作者简介:方盛举,云南大学政府管理学院院长,特聘教授,博士生导师,国家社会科学基金重大项目首席专家;张增勇,云南大学边疆治理研究中心副教授。



十九大报告提出:“加快边疆发展,确保边疆巩固、边境安全。”这份党的重要文献明确提出了“确保边境安全”的重大政治任务。①边境安全是总体国家安全格局中的重要组成部分,其关系到维护国家主权、安全、发展利益的战略大局,确保边境安全不仅是边疆各级党委政府的分内职责,也是边疆各类社会组织及边民的应尽义务。由于中国边境地区及其周边邻国的地缘政治环境较复杂,加之当下又处于百年未有之大变局的世情下,导致边境安全面临的形势和环境较为严峻。为确保边境安全这一重大政治任务的实现,必须居安思危、未雨绸缪,加快推进边境安全治理体系与治理能力现代化,有效解决和处置各类边境安全问题,防范和化解各类边境安全风险。


一、中国边境安全面临重大风险挑战


安全是指没有受到威胁,也没有危险和损失的动态稳定状态,有两种理解:一是主观方面的安全,即指治理主体在主观上不存在恐惧感,处于无风险状态;二是客观方面的安全,即治理客体在客观上不受外来威胁,处于无风险状态。②安全和稳定都是发展的前提和基础。尽管安全与稳定的内涵比较相近,但两者还是有明显的区别,前者侧重于对外部危险因素的有效避免和控制,后者侧重于内部平稳状态的控制。安全是国家和社会都在持续追求的主要价值目标。安全是一种状态,但不是静止状态,而是动态的平衡状态。既然是动态平衡状态,那就存在维持平衡状态的各种因素发生改变的可能性。当这些因素中的某个或某几个发生改变,这种平衡状态就会打破,平衡丧失,则导致不安全状态。因此,安全平衡状态不是一劳永逸的,更不是永恒的,是需要不断加以营造、维护和管控的,这就是安全治理。

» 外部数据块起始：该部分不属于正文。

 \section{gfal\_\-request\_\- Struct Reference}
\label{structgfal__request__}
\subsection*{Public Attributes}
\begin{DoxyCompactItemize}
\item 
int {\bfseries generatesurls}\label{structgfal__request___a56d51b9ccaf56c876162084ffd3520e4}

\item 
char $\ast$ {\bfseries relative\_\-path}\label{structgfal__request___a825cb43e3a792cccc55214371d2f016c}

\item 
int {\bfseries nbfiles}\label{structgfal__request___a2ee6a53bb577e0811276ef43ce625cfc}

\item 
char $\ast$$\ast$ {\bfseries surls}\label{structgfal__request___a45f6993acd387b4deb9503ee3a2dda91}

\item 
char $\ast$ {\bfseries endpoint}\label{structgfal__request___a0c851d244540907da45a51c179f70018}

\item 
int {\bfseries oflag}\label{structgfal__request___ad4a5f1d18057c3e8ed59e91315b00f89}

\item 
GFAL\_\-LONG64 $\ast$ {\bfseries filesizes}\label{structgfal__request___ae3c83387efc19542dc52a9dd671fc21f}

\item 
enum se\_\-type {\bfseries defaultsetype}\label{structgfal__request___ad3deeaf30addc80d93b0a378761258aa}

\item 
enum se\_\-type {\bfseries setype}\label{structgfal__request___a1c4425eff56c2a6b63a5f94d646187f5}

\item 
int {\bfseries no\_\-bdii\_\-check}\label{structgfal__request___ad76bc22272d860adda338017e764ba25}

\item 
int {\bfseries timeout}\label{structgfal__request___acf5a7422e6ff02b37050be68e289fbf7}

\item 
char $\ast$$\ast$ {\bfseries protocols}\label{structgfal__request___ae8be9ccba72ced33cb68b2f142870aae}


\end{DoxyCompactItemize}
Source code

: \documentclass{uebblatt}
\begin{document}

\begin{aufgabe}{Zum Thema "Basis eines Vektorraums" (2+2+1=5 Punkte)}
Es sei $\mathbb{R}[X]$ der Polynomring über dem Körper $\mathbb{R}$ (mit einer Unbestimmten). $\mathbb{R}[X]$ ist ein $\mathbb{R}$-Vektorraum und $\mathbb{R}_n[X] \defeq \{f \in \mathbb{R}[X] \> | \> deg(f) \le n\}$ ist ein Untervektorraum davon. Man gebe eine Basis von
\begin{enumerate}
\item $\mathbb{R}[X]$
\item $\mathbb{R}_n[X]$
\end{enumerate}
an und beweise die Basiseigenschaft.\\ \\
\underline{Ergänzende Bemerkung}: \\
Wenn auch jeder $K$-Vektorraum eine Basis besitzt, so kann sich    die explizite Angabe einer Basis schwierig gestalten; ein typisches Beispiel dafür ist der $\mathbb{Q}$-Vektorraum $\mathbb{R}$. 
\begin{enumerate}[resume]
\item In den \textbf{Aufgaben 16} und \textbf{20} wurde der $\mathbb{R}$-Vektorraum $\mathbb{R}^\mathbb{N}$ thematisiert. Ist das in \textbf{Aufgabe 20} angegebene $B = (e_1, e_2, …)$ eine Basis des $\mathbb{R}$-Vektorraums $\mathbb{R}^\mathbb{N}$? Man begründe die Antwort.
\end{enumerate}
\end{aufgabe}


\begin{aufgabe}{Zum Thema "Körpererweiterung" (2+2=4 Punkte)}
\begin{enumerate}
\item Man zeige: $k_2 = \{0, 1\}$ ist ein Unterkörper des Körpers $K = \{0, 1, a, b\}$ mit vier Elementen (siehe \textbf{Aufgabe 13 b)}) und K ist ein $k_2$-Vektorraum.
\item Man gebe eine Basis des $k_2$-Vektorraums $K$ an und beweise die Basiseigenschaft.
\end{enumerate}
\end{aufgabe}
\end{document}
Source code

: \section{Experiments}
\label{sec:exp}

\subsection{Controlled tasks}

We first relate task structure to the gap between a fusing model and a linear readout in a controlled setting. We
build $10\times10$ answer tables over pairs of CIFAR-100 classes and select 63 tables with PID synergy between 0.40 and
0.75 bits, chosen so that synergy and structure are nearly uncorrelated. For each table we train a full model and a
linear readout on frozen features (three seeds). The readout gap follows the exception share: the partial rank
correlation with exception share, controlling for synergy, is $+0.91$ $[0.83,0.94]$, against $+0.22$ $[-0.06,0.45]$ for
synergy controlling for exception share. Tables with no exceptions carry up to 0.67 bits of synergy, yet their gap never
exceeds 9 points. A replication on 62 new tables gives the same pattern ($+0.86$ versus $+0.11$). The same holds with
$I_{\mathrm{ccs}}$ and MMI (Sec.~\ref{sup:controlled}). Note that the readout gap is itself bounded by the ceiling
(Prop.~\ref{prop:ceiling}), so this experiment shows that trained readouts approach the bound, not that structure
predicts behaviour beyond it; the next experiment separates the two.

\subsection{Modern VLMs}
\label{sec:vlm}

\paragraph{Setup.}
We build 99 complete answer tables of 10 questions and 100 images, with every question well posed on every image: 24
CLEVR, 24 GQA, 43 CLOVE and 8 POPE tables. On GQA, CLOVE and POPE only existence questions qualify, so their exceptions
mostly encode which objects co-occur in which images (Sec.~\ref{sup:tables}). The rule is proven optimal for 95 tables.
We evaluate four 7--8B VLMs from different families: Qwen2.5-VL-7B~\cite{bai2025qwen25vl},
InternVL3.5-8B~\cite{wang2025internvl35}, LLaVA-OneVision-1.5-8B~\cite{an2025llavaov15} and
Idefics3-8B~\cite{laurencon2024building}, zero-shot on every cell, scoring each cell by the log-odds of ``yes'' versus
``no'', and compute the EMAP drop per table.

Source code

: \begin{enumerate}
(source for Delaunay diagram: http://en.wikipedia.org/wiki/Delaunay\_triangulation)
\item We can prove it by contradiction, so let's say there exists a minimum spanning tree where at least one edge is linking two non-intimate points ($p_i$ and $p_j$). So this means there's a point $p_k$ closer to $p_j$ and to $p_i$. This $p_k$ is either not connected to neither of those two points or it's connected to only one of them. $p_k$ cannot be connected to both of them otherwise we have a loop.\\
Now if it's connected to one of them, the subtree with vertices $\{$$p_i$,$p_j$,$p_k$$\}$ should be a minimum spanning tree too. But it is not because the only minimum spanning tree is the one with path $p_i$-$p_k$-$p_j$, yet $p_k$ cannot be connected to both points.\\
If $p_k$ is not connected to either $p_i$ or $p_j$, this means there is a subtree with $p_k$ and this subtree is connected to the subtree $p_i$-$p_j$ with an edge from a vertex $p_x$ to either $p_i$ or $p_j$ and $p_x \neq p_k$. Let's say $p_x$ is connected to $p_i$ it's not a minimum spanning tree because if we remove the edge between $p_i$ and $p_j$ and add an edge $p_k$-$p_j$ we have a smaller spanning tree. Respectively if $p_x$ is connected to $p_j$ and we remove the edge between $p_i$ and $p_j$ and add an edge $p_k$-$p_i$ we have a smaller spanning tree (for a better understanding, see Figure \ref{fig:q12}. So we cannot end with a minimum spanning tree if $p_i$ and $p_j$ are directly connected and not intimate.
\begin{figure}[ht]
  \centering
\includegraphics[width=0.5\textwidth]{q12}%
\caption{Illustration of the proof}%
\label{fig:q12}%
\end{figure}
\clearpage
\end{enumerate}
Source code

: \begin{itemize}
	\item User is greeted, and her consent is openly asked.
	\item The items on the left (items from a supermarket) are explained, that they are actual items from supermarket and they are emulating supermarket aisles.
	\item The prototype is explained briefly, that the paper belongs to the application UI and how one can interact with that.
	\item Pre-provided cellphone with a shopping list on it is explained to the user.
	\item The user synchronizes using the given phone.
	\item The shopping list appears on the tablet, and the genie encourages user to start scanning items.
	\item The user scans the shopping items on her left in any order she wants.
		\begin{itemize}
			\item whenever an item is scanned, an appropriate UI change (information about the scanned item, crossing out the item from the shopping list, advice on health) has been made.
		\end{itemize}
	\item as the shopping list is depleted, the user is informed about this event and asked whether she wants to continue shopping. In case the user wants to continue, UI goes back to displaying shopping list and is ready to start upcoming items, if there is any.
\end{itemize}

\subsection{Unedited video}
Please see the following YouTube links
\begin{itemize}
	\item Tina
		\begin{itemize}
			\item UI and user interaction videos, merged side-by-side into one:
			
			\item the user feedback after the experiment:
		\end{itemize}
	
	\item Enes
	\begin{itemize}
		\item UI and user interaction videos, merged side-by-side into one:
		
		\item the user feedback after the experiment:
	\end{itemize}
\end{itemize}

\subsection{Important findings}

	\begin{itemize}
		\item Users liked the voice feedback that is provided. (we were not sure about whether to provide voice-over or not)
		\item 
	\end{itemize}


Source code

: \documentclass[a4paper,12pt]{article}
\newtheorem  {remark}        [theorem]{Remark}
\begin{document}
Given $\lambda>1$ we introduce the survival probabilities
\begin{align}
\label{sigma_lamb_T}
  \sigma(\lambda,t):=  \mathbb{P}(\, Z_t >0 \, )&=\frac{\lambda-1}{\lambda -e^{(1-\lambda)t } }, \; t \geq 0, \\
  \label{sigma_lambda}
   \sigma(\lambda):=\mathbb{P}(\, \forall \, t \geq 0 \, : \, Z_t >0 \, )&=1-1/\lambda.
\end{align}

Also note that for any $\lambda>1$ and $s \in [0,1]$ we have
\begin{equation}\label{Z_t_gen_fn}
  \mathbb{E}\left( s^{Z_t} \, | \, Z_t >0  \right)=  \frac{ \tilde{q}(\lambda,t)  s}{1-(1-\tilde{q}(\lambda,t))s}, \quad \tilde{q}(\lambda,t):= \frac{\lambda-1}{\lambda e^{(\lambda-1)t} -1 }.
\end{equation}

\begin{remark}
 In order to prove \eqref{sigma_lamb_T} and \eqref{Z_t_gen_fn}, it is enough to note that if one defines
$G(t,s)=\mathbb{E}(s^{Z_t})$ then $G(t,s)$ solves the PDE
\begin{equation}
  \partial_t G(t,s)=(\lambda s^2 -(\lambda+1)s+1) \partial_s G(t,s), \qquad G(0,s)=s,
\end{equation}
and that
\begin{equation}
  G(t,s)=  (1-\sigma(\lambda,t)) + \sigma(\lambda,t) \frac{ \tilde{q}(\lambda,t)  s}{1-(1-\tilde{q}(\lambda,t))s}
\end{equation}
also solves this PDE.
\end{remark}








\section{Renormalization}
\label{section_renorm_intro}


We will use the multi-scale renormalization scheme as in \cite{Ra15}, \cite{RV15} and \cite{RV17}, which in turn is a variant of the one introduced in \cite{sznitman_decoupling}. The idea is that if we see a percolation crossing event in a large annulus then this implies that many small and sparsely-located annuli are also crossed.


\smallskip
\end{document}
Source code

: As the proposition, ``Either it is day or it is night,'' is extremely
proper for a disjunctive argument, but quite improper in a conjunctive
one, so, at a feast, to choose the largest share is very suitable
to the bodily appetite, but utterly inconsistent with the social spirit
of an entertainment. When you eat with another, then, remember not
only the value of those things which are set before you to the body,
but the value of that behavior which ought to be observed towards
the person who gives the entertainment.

在中国通常把具有国境线的省级行政区称为陆地边疆,简称边疆。按这个标准划分,中国共有广西、云南、西藏、***、甘肃、内蒙古、黑龙江、吉林、辽宁9个陆地边疆省区。在陆地边疆省区内,可以根据离国境线的远近差异,进一步把省级行政区划分为边境地区、次边境地区和非边境地区3种类型。陆地边疆省区下辖的具有国境线的州市级行政区称为边境州市;边境州市下辖的具有国境线的县级行政区称为边境地区,不具有国境线的其他县级行政区称为次边境地区;陆地边疆省区下辖的不具有国境线的州市行政区都属于非边境地区。中国9个陆地边疆省区中共有140个边境县,58个团场,沿着2.2万公里的国境线形成了边境地区。中国边境地区直接与14个邻国接壤,居住在国境线附近的跨界民族有35个。中国边疆地区的经济社会发展水平整体较低,民族文化、宗教文化、地域文化复杂而多元。某些西方大国为围堵遏制中国,频繁插足中国周边事务,在周边布局和构筑遏华体系,造成周边地缘政治环境较为恶劣。上述因素直接导致中国边境面临的安全风险与挑战很大。处置和管控不当将对整个国家安全带来严重威胁或危害。


从实践层面上看,目前中国边境安全面临的风险挑战主要有两类:


(一)内生型的边境安全风险


该风险是指由于国内法律政策和各种具体措施的原因而导致边境地区出现潜在或显在安全问题的一切影响因素。如随着国家改革开放政策的实施,国民流动更加频繁和方便,内地人来到边境地区经商、旅游、就业、定居或从事其他活动,给边境地区带来活力和繁荣的同时,也给边境安全带来隐患,从而增加了边境安全治理成本。按照事物发展的哲学逻辑,内因是事物发展的决定性因素,决定事物的发展方向和性质,边境安全的国内因素是最为重要的内因,边境安全治理应高度关注和重视内因。根据边境安全治理客体的不同,可分两类:一类是来自边境域内的安全治理影响因素。来自边境域内的安全影响因素是指边境域内的危害安全治理的人为影响和隐患。由于地缘和人缘非常熟悉,来自边境域内的安全治理影响因素对边境安全治理危害性更大、隐蔽性更强。另一类是来自国内非边境地区的安全治理影响因素。这类安全治理因素是指来自国内非边境地区的国民出于多样性动因来到边境地区,大多数进行合法活动,但不排除一些人可能从事非法活动。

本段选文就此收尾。